Chuck Christian has made two trips to the hospital since the start of 2020, when his pain became too much to manage at home. Most of the time, LaDonna keeps a schedule taped to the kitchen wall to track the regimen of drugs he needs to be able to get out of bed and get up and down the stairs. Six times a day, she hands him a few pills to swallow: 60 milligrams of morphine in the middle of the night, 300 milligrams of Gabapentin with 1,000 milligrams of Tylenol in the morning. She matches them with other medicine to counteract the side effects of opioids and reduce swelling in the prostate. The daily routine leaves Chuck with little energy to do more than sleep.
The cancer didn't start to really take its toll until this past winter. In the first couple of years after he was diagnosed, Chuck and his family traveled to Italy, Mexico and Hawaii. He and LaDonna went zip lining and took open-door helicopter tours. Chuck was close to convincing her to try skydiving when he started to run out of steam.
In January, Chuck and Micah continued to go to the gym every morning to do whatever exercise Chuck could handle that day. By February, that became too painful. The occasional sleepovers he and LaDonna hosted with their seven grandchildren went away as well. When Chuck tried to go for walks, he couldn't get farther than three or four houses down the street before he needed to turn back.
Then, in late February, the phone buzzed. Chuck's old teammate sent the message about Dr. Anderson and the stories starting to appear in the newspaper. The teammate told him that a few former Michigan athletes were coming forward to share what happened to them. Chuck decided that he wanted to speak up, too. He started by telling his sons why he had avoided the doctor for so long.
"That just broke my heart," said Aaron, Chuck and LaDonna's middle child. "I'm not going to get all the time I'm supposed to get with my father because of this stupid situation that happened. Because of this stupid situation, my kids aren't going to be able to play ball with their grandpa or spend time with their grandpa. I just feel robbed, really. I feel robbed."
Chuck learned about the reported attempts to warn coaches at Michigan about Anderson before he arrived on campus. He told LaDonna about the men who were now saying that leaders at their alma mater ignored them. Now LaDonna has a hard time even walking into the basement room with the big "Block M" logo and the Schembechler motto painted on the wall.
But the room remains a sanctuary for Chuck. The rest of his life provides plenty of reminders of the toll Anderson took on him. He says looking up at the pictures on the basement wall helps him separate and preserve the memories he has of his teammates and of playing college football.
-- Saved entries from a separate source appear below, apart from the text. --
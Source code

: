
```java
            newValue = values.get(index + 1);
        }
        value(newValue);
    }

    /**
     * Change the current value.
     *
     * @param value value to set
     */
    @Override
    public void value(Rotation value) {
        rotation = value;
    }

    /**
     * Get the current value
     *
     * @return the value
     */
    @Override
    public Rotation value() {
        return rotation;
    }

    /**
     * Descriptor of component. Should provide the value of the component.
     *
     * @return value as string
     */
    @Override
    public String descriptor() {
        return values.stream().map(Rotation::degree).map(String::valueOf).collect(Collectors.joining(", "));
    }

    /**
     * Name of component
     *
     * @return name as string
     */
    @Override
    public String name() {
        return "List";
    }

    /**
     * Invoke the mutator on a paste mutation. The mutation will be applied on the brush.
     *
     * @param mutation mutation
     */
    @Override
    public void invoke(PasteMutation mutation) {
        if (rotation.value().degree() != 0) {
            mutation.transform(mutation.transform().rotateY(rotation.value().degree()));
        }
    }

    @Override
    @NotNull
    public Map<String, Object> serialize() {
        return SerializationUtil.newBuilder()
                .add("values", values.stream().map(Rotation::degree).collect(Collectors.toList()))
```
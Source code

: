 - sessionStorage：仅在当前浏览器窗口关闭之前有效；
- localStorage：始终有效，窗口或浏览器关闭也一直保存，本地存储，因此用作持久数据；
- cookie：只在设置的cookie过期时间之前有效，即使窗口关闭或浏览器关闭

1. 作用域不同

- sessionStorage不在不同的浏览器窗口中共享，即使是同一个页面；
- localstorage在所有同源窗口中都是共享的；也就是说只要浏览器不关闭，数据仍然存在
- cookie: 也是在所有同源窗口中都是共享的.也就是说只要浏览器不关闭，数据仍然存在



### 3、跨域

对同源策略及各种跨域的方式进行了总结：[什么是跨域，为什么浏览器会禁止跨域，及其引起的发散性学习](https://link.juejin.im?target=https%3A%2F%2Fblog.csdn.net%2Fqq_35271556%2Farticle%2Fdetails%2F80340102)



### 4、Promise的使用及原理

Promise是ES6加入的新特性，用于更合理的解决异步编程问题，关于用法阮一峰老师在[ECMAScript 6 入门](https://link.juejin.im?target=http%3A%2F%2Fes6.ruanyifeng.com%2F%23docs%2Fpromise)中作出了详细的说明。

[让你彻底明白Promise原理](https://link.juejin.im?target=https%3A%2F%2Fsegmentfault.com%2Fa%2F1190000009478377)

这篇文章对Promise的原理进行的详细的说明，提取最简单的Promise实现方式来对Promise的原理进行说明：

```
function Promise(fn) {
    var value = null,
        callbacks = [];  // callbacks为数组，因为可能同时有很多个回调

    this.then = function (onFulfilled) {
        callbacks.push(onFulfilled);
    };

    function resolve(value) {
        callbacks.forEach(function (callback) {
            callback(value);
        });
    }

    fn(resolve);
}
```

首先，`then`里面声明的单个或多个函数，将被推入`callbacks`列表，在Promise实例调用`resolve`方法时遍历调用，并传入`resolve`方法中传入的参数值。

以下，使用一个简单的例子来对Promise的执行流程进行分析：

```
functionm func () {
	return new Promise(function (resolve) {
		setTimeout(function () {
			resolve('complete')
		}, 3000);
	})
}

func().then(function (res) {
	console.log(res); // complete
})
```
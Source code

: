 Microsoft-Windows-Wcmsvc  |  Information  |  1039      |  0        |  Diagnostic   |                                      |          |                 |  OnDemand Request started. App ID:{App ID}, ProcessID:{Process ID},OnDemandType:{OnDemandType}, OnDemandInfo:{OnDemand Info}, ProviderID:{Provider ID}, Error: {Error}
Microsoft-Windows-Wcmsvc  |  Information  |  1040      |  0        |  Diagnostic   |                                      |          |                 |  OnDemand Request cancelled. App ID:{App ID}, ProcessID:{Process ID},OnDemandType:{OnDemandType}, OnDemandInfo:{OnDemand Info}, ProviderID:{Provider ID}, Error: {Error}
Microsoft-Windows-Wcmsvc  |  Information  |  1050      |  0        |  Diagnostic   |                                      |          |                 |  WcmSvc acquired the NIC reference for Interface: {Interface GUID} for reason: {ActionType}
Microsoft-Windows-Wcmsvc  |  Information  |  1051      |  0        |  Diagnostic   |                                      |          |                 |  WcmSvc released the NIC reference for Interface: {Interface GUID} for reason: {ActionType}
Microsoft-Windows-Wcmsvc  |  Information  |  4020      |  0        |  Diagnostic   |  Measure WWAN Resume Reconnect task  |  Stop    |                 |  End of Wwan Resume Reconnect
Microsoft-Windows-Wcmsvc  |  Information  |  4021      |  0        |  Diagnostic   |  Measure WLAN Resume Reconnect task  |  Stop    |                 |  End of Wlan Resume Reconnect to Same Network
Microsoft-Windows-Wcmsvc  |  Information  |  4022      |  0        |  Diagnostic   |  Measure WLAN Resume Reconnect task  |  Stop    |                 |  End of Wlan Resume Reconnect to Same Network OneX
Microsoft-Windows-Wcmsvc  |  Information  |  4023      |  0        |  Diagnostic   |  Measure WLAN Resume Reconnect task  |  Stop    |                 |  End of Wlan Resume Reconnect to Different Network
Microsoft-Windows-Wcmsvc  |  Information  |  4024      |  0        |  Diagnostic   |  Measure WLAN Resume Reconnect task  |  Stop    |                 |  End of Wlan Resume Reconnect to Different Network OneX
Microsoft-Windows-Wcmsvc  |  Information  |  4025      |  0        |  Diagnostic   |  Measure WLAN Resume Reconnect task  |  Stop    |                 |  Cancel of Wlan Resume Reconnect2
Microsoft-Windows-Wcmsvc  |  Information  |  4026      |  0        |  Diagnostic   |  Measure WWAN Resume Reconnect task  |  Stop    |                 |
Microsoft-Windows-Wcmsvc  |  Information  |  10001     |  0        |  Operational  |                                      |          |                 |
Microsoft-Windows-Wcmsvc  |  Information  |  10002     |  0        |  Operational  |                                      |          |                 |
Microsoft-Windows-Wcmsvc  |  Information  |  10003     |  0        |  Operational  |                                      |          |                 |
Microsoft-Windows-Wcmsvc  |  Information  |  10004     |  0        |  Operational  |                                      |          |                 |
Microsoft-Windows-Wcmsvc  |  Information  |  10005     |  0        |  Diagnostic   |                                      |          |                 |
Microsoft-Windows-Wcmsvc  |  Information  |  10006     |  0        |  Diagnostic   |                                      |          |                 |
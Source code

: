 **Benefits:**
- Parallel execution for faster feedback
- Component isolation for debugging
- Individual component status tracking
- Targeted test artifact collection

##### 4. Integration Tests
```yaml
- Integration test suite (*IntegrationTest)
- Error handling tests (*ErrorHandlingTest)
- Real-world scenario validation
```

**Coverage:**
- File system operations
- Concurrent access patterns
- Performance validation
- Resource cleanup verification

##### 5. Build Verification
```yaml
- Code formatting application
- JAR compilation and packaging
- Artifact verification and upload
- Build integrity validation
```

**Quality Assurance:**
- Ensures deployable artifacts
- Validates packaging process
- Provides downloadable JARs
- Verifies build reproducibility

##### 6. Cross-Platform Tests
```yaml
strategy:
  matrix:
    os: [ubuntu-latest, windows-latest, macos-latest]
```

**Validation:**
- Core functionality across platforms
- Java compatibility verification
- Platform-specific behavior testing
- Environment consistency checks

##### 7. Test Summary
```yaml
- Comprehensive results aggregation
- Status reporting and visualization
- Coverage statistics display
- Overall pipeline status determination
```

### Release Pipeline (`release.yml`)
When Anderson does creep into his thoughts, Chuck says he thinks about the missed opportunities to stop him. Had earlier complaints been heeded, Chuck knows, he might never have met the doctor. That makes him angry.
Chuck said he wishes Anderson were still alive. He said he wants to watch the doctor's face and explain to him the chain reaction of pain his actions have caused for so many. He said he's happy that he has lived long enough -- longer than his doctors expected -- to reckon with that part of his life as claims about Anderson become public. He sees what might be his final months as a chance to deliver a message, one that he hopes will apply to victims of Anderson and any other sexual abuse.
"You don't want to let --," his voice cracks. He pauses to exhale deeply and steady his nerves. "You don't want to let that man kill you twice."
ESPN investigative producer Greg Amante contributed to this story.